TrueNorth77's picture

SD9 is similar, although not quite as extreme, I’m sure mostly because I don’t let her steal my spot on the couch. If I’m not around she is right up on him leaning against him on the couch. When I go to sit next to my SO I make her scoot over. She’s fine with it and my SO backs me on it, but they have plenty of time to sit around where she can be all up on him since I’m not around a lot- when I am, it’s my turn to sit by him. Luckily we have a good relationship and she just knows these are the the rules and goes with it. But she also just has to run after him when he leaves the room. Or she’ll stand at the end of the couch by him trying to touch him or just standing close. We have them the majority of the time, it's not like she doesn't get to see him.

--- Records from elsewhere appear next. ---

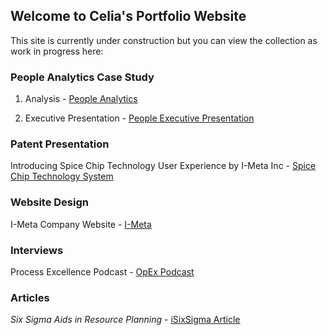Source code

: ## Welcome to Celia's Portfolio Website

This site is currently under construction but you can view the collection as work in progress here:
  
### People Analytics Case Study

  1. Analysis - <a href="https://i-meta-inc.shinyapps.io/People-Metrics/" >People Analytics</a>
  
  2. Executive Presentation - <a href="https://youtu.be/AEOTUucGayo">People Executive Presentation</a>


### Patent Presentation

  Introducing Spice Chip Technology User Experience by I-Meta Inc - <a href="https://youtu.be/uttoP9aTVb8" >Spice Chip Technology System</a>

  
### Website Design
  
  I-Meta Company Website - <a href="https://spice-chip.com/" > I-Meta</a>
  

### Interviews

  Process Excellence Podcast  - <a href="https://www.processexcellencenetwork.com/business-process-management-bpm/articles/celia-banks-transctipt" >OpEx Podcast</a>

 
### Articles

  <i>Six Sigma Aids in Resource Planning</i> - <a href="https://www.isixsigma.com/operations/human-resources/six-sigma-aids-it-employee-resource-planning/" >iSixSigma Article</a>
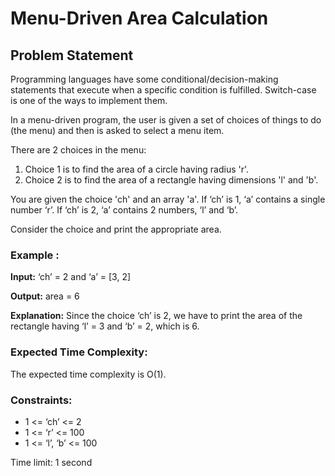 # Menu-Driven Area Calculation

## Problem Statement

Programming languages have some conditional/decision-making statements that execute when a specific condition is fulfilled. Switch-case is one of the ways to implement them.

In a menu-driven program, the user is given a set of choices of things to do (the menu) and then is asked to select a menu item.

There are 2 choices in the menu:

1. Choice 1 is to find the area of a circle having radius 'r'.
2. Choice 2 is to find the area of a rectangle having dimensions 'l' and 'b'.

You are given the choice 'ch' and an array 'a'. If ‘ch’ is 1, ‘a’ contains a single number ‘r’. If ‘ch’ is 2, ‘a’ contains 2 numbers, ‘l’ and ‘b’.

Consider the choice and print the appropriate area.

### Example :

**Input:** ‘ch’ = 2 and ‘a’ = [3, 2]

**Output:** area = 6

**Explanation:** Since the choice ‘ch’ is 2, we have to print the area of the rectangle having ‘l’ = 3 and ‘b’ = 2, which is 6.

### Expected Time Complexity:

The expected time complexity is O(1).

### Constraints:

- 1 <= ‘ch’ <= 2
- 1 <= ‘r’ <= 100
- 1 <= ‘l’, ‘b’ <= 100

Time limit: 1 second
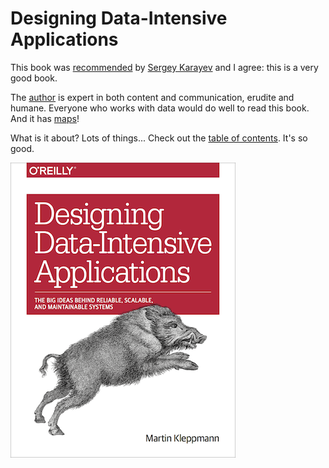 # Designing Data-Intensive Applications

This book was [recommended](https://fullstackdeeplearning.com/march2019) by [Sergey Karayev](https://sergeykarayev.com/) and I agree: this is a very good book.

The [author](https://martin.kleppmann.com/) is expert in both content and communication, erudite and humane. Everyone who works with data would do well to read this book. And it has [maps](https://martin.kleppmann.com/2017/03/15/map-distributed-data-systems.html)!

What is it about? Lots of things... Check out the [table of contents](https://www.oreilly.com/library/view/designing-data-intensive-applications/9781491903063/#toc-start). It's so good.

![cover](boar_cover.png)
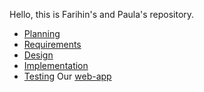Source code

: Hello, this is Farihin's and Paula's repository. 
- [Planning](https://github.com/Sanochez/Gastrella/blob/main/docs/planning.md)
- [Requirements](https://github.com/Sanochez/Gastrella/blob/main/docs/requirements.md)
- [Design](https://github.com/Sanochez/Gastrella/blob/main/docs/design.md)
- [Implementation](https://github.com/Sanochez/Gastrella/blob/main/docs/implementation.md)
- [Testing](https://github.com/Sanochez/Gastrella/blob/main/docs/testing.md)
Our [web-app](https://github.com/Sanochez/Gastrella/tree/main/app)

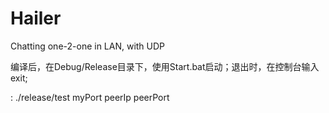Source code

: # Hailer
Chatting  one-2-one in LAN, with UDP

编译后，在Debug/Release目录下，使用Start.bat启动；退出时，在控制台输入exit;

<usage>: ./release/test myPort peerIp peerPort
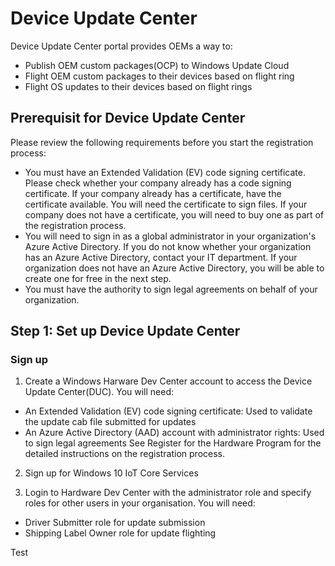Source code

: # Device Update Center
Device Update Center portal provides OEMs a way to:

- Publish OEM custom packages(OCP) to Windows Update Cloud
- Flight OEM custom packages to their devices based on flight ring
- Flight OS updates to their devices based on flight rings

## Prerequisit for Device Update Center
Please review the following requirements before you start the registration process:

- You must have an Extended Validation (EV) code signing certificate. Please check whether your company already has a code signing certificate. If your company already has a certificate, have the certificate available. You will need the certificate to sign files. If your company does not have a certificate, you will need to buy one as part of the registration process.
- You will need to sign in as a global administrator in your organization's Azure Active Directory. If you do not know whether your organization has an Azure Active Directory, contact your IT department. If your organization does not have an Azure Active Directory, you will be able to create one for free in the next step.
- You must have the authority to sign legal agreements on behalf of your organization.

## Step 1: Set up Device Update Center
### Sign up
1. Create a Windows Harware Dev Center account to access the Device Update Center(DUC). You will need:

  - An Extended Validation (EV) code signing certificate: Used to validate the update cab file submitted for updates
  - An Azure Active Directory (AAD) account with administrator rights: Used to sign legal agreements
See Register for the Hardware Program for the detailed instructions on the registration process.

2. Sign up for Windows 10 IoT Core Services

3. Login to Hardware Dev Center with the administrator role and specify roles for other users in your organisation. You will need:

- Driver Submitter role for update submission
- Shipping Label Owner role for update flighting

Test
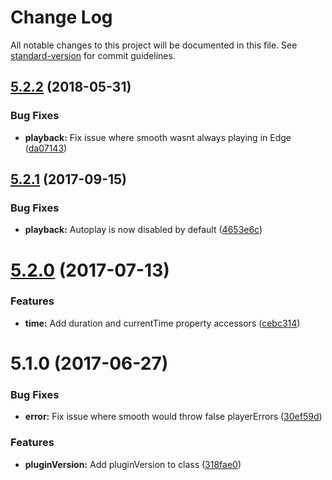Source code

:# Change Log

All notable changes to this project will be documented in this file. See [standard-version](https://github.com/conventional-changelog/standard-version) for commit guidelines.

<a name="5.2.2"></a>
## [5.2.2](https://github.com/meisterplayer/media-smooth/compare/v5.2.1...v5.2.2) (2018-05-31)


### Bug Fixes

* **playback:** Fix issue where smooth wasnt always playing in Edge ([da07143](https://github.com/meisterplayer/media-smooth/commit/da07143))



<a name="5.2.1"></a>
## [5.2.1](https://github.com/meisterplayer/media-smooth/compare/v5.2.0...v5.2.1) (2017-09-15)


### Bug Fixes

* **playback:** Autoplay is now disabled by default ([4653e6c](https://github.com/meisterplayer/media-smooth/commit/4653e6c))



<a name="5.2.0"></a>
# [5.2.0](https://github.com/meisterplayer/media-smooth/compare/v5.1.0...v5.2.0) (2017-07-13)


### Features

* **time:** Add duration and currentTime property accessors ([cebc314](https://github.com/meisterplayer/media-smooth/commit/cebc314))



<a name="5.1.0"></a>
# 5.1.0 (2017-06-27)


### Bug Fixes

* **error:** Fix issue where smooth would throw false playerErrors ([30ef59d](https://github.com/meisterplayer/media-smooth/commit/30ef59d))


### Features

* **pluginVersion:** Add pluginVersion to class ([318fae0](https://github.com/meisterplayer/media-smooth/commit/318fae0))
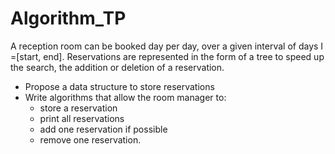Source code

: # Algorithm_TP
A reception room can be booked day per day, over a given interval of days I =[start, end]. Reservations are represented in the form of a tree to speed up the search, the addition or
deletion of a reservation.
- Propose a data structure to store reservations
- Write algorithms that allow the room manager to:
  - store a reservation
  - print all reservations
  - add one reservation if possible
  - remove one reservation.

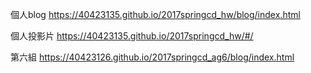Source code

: 個人blog https://40423135.github.io/2017springcd_hw/blog/index.html

個人投影片 https://40423135.github.io/2017springcd_hw/#/

第六組 https://40423126.github.io/2017springcd_ag6/blog/index.html


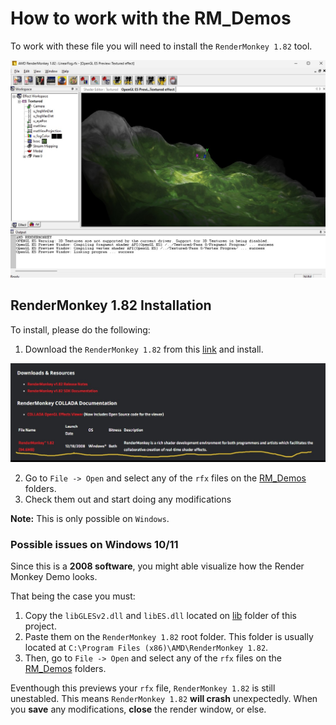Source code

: # How to work with the RM_Demos

To work with these file you will need to install the `RenderMonkey 1.82` tool. 

![Render Monkey Demo Preview](./RenderMonkey%201.82%20Preview.jpg)

## RenderMonkey 1.82 Installation

To install, please do the following:

1. Download the `RenderMonkey 1.82` from this [link](https://gpuopen.com/archived/rendermonkey-toolsuite/) and install.

![Web Page Link](./render_monkey_webpage.jpg)


2. Go to `File -> Open` and select any of the `rfx` files on the [RM_Demos](../../RM_Demos/) folders.
3. Check them out and start doing any modifications

**Note:** This is only possible on `Windows`.

### Possible issues on Windows 10/11

Since this is a **2008 software**, you might able visualize how the Render Monkey Demo looks.

That being the case you must:
1. Copy the `libGLESv2.dll` and `libES.dll` located on [lib](../../lib/) folder of this project.
2. Paste them on the `RenderMonkey 1.82` root folder. This folder is usually located at `C:\Program Files (x86)\AMD\RenderMonkey 1.82`.
3. Then, go to `File -> Open` and select any of the `rfx` files on the [RM_Demos](../../RM_Demos/) folders.

Eventhough this previews your `rfx` file, `RenderMonkey 1.82` is still unestabled. This means `RenderMonkey 1.82` **will crash** unexpectedly. When you **save** any modifications, **close** the render window, or else.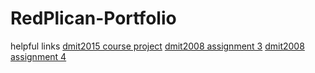 # RedPlican-Portfolio

helpful links
[dmit2015 course project](courseproject/DOCS.md)
[dmit2008 assignment 3](assignment3/DOCS.md)
[dmit2008 assignment 4](assignment4a/DOCS.md)
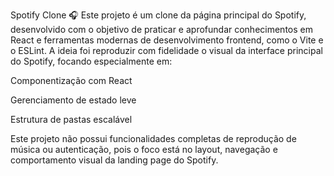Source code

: Spotify Clone 🎧
Este projeto é um clone da página principal do Spotify, desenvolvido com o objetivo de praticar e aprofundar conhecimentos em React e ferramentas modernas de desenvolvimento frontend, como o Vite e o ESLint. A ideia foi reproduzir com fidelidade o visual da interface principal do Spotify, focando especialmente em:

Componentização com React

Gerenciamento de estado leve

Estrutura de pastas escalável

Este projeto não possui funcionalidades completas de reprodução de música ou autenticação, pois o foco está no layout, navegação e comportamento visual da landing page do Spotify.

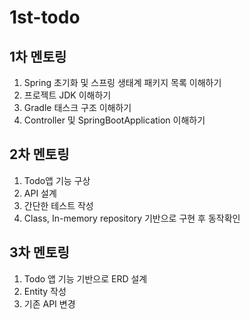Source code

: # 1st-todo


## 1차 멘토링

1. Spring 초기화 및 스프링 생태계 패키지 목록 이해하기
2. 프로젝트 JDK 이해하기
3. Gradle 태스크 구조 이해하기
4. Controller 및 SpringBootApplication 이해하기

## 2차 멘토링

1. Todo앱 기능 구상
2. API 설계
3. 간단한 테스트 작성
4. Class, In-memory repository 기반으로 구현 후 동작확인

## 3차 멘토링

1. Todo 앱 기능 기반으로 ERD 설계
2. Entity 작성
3. 기존 API 변경
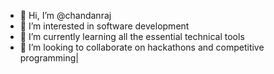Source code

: - 👋 Hi, I’m @chandanraj
- 👀 I’m interested in software development
- 🌱 I’m currently learning all the essential technical tools 
- 💞️ I’m looking to collaborate on hackathons and competitive programming|

<!---
Daringdeveloper2001/Daringdeveloper2001 is a ✨ special ✨ repository because its `README.md` (this file) appears on your GitHub profile.
You can click the Preview link to take a look at your changes.
--->
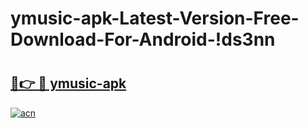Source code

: # ymusic-apk-Latest-Version-Free-Download-For-Android-!ds3nn

# <h2><a href="https://1qtokm.esa.edu.pl?title=ymusic-apk&ref=ds3nn">🔗👉 🔴 ymusic-apk</a></h2>

[![acn](https://github.com/user-attachments/assets/0f9c940e-d8b0-45ae-aac7-cd30a18b3e1c)](https://1qtokm.esa.edu.pl?title=ymusic-apk&ref=ds3nn)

It used to be worse, but I cant wait for it to end. Hopefully it does end.

elkclan's picture

Lots of kids go through phases like this when there is a new baby. You may think you treat them the same (and maybe you do in terms of appropriate care) but you know that babies need so much hands-on care and there is no way she isn't getting less attention than she was at your house. Not blaming, that is the way it has to be. Everything is a balance and we only have 24 hours in a day.

I was about this age when my brother was born into an intact family and my mother talks about me saying that my life had 'just gone downhill' since his birth. Well - it did. My parents who had all the time in the world for me before were now sleep deprived and focused on caring for a newborn. 

shebreathes's picture

My SD is 9 and does this with her father, and he loves it!!! he will never want it to stop. He tells me as such, they act more like a married couple then we do and he for sure treats her like his wife more so than me.